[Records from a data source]
▼
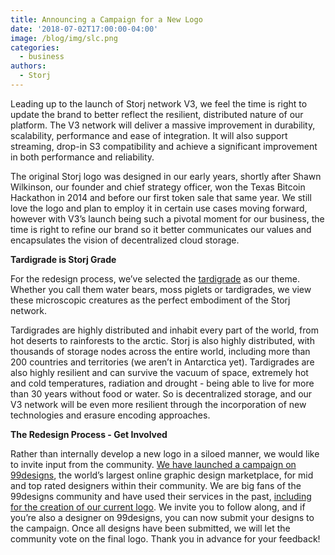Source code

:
 ```yaml
---
title: Announcing a Campaign for a New Logo
date: '2018-07-02T17:00:00-04:00'
image: /blog/img/slc.png
categories:
  - business
authors:
  - Storj
---
```

Leading up to the launch of Storj network V3, we feel the time is right to update the brand to better reflect the resilient, distributed nature of our platform. The V3 network will deliver a massive improvement in durability, scalability, performance and ease of integration. It will also support streaming, drop-in S3 compatibility and achieve a significant improvement in both performance and reliability.

<!--more-->

The original Storj logo was designed in our early years, shortly after Shawn Wilkinson, our founder and chief strategy officer, won the Texas Bitcoin Hackathon in 2014 and before our first token sale that same year. We still love the logo and plan to employ it in certain use cases moving forward, however with V3’s launch being such a pivotal moment for our business, the time is right to refine our brand so it better communicates our values and encapsulates the vision of decentralized cloud storage.

**Tardigrade is Storj Grade**

For the redesign process, we’ve selected the [tardigrade](https://en.wikipedia.org/wiki/Tardigrade) as our theme. Whether you call them water bears, moss piglets or tardigrades, we view these microscopic creatures as the perfect embodiment of the Storj network.

Tardigrades are highly distributed and inhabit every part of the world, from hot deserts to rainforests to the arctic. Storj is also highly distributed, with thousands of storage nodes across the entire world, including more than 200 countries and territories (we aren’t in Antarctica yet). Tardigrades are also highly resilient and can survive the vacuum of space, extremely hot and cold temperatures, radiation and drought - being able to live for more than 30 years without food or water. So is decentralized storage, and our V3 network will be even more resilient through the incorporation of new technologies and erasure encoding approaches.  

**The Redesign Process - Get Involved**

Rather than internally develop a new logo in a siloed manner, we would like to invite input from the community. [We have launched a campaign on 99designs](https://99designs.com/logo-design/contests/design-logo-large-decentralized-cloud-storage-provider-835757/entries), the world’s largest online graphic design marketplace, for mid and top rated designers within their community. We are big fans of the 99designs community and have used their services in the past, [including for the creation of our current logo](https://99designs.com/logo-design/contests/storj-decentralized-cloud-solutions-logo-267190). We invite you to follow along, and if you’re also a designer on 99designs, you can now submit your designs to the campaign. Once all designs have been submitted, we will let the community vote on the final logo. Thank you in advance for your feedback!
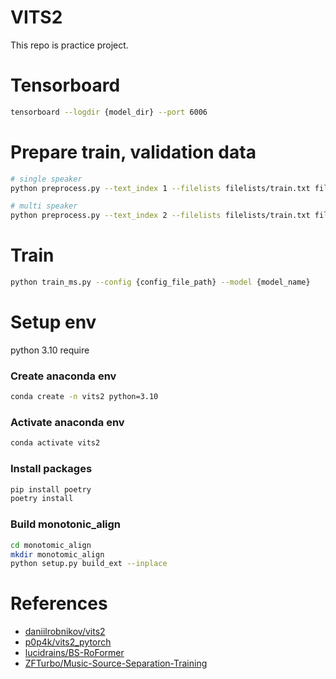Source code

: # VITS2
This repo is practice project.

# Tensorboard
```bash
tensorboard --logdir {model_dir} --port 6006
```

# Prepare train, validation data
```bash
# single speaker
python preprocess.py --text_index 1 --filelists filelists/train.txt filelists/train_val.txt --text_cleaners korean_cleaners

# multi speaker
python preprocess.py --text_index 2 --filelists filelists/train.txt filelists/train_val.txt --text_cleaners korean_cleaners
```

# Train
```bash
python train_ms.py --config {config_file_path} --model {model_name}
```

# Setup env

python 3.10 require


### Create anaconda env
```bash
conda create -n vits2 python=3.10
```

### Activate anaconda env
```bash
conda activate vits2
```

### Install packages
```bash
pip install poetry
poetry install
```

### Build monotonic_align
```bash
cd monotomic_align
mkdir monotomic_align
python setup.py build_ext --inplace
```

# References
- [daniilrobnikov/vits2](https://github.com/daniilrobnikov/vits2)
- [p0p4k/vits2_pytorch](https://github.com/p0p4k/vits2_pytorch)
- [lucidrains/BS-RoFormer](https://github.com/lucidrains/BS-RoFormer)
- [ZFTurbo/Music-Source-Separation-Training](https://github.com/ZFTurbo/Music-Source-Separation-Training)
▲
▶ [WHAT IS REQUIRED] Give the data again word for word, without pictures.

▶ [SOLVED EXERCISE]
Source code

:
 ```yaml
---
title: Announcing a Campaign for a New Logo
date: '2018-07-02T17:00:00-04:00'
image: /blog/img/slc.png
categories:
  - business
authors:
  - Storj
---
```

Leading up to the launch of Storj network V3, we feel the time is right to update the brand to better reflect the resilient, distributed nature of our platform. The V3 network will deliver a massive improvement in durability, scalability, performance and ease of integration. It will also support streaming, drop-in S3 compatibility and achieve a significant improvement in both performance and reliability.

<!--more-->

The original Storj logo was designed in our early years, shortly after Shawn Wilkinson, our founder and chief strategy officer, won the Texas Bitcoin Hackathon in 2014 and before our first token sale that same year. We still love the logo and plan to employ it in certain use cases moving forward, however with V3’s launch being such a pivotal moment for our business, the time is right to refine our brand so it better communicates our values and encapsulates the vision of decentralized cloud storage.

**Tardigrade is Storj Grade**

For the redesign process, we’ve selected the [tardigrade](https://en.wikipedia.org/wiki/Tardigrade) as our theme. Whether you call them water bears, moss piglets or tardigrades, we view these microscopic creatures as the perfect embodiment of the Storj network.

Tardigrades are highly distributed and inhabit every part of the world, from hot deserts to rainforests to the arctic. Storj is also highly distributed, with thousands of storage nodes across the entire world, including more than 200 countries and territories (we aren’t in Antarctica yet). Tardigrades are also highly resilient and can survive the vacuum of space, extremely hot and cold temperatures, radiation and drought - being able to live for more than 30 years without food or water. So is decentralized storage, and our V3 network will be even more resilient through the incorporation of new technologies and erasure encoding approaches.  

**The Redesign Process - Get Involved**

Rather than internally develop a new logo in a siloed manner, we would like to invite input from the community. [We have launched a campaign on 99designs](https://99designs.com/logo-design/contests/design-logo-large-decentralized-cloud-storage-provider-835757/entries), the world’s largest online graphic design marketplace, for mid and top rated designers within their community. We are big fans of the 99designs community and have used their services in the past, [including for the creation of our current logo](https://99designs.com/logo-design/contests/storj-decentralized-cloud-solutions-logo-267190). We invite you to follow along, and if you’re also a designer on 99designs, you can now submit your designs to the campaign. Once all designs have been submitted, we will let the community vote on the final logo. Thank you in advance for your feedback!
Source code

: # VITS2
This repo is practice project.

# Tensorboard
```bash
tensorboard --logdir {model_dir} --port 6006
```

# Prepare train, validation data
```bash
# single speaker
python preprocess.py --text_index 1 --filelists filelists/train.txt filelists/train_val.txt --text_cleaners korean_cleaners

# multi speaker
python preprocess.py --text_index 2 --filelists filelists/train.txt filelists/train_val.txt --text_cleaners korean_cleaners
```

# Train
```bash
python train_ms.py --config {config_file_path} --model {model_name}
```

# Setup env

python 3.10 require


### Create anaconda env
```bash
conda create -n vits2 python=3.10
```

### Activate anaconda env
```bash
conda activate vits2
```

### Install packages
```bash
pip install poetry
poetry install
```

### Build monotonic_align
```bash
cd monotomic_align
mkdir monotomic_align
python setup.py build_ext --inplace
```

# References
- [daniilrobnikov/vits2](https://github.com/daniilrobnikov/vits2)
- [p0p4k/vits2_pytorch](https://github.com/p0p4k/vits2_pytorch)
- [lucidrains/BS-RoFormer](https://github.com/lucidrains/BS-RoFormer)
- [ZFTurbo/Music-Source-Separation-Training](https://github.com/ZFTurbo/Music-Source-Separation-Training)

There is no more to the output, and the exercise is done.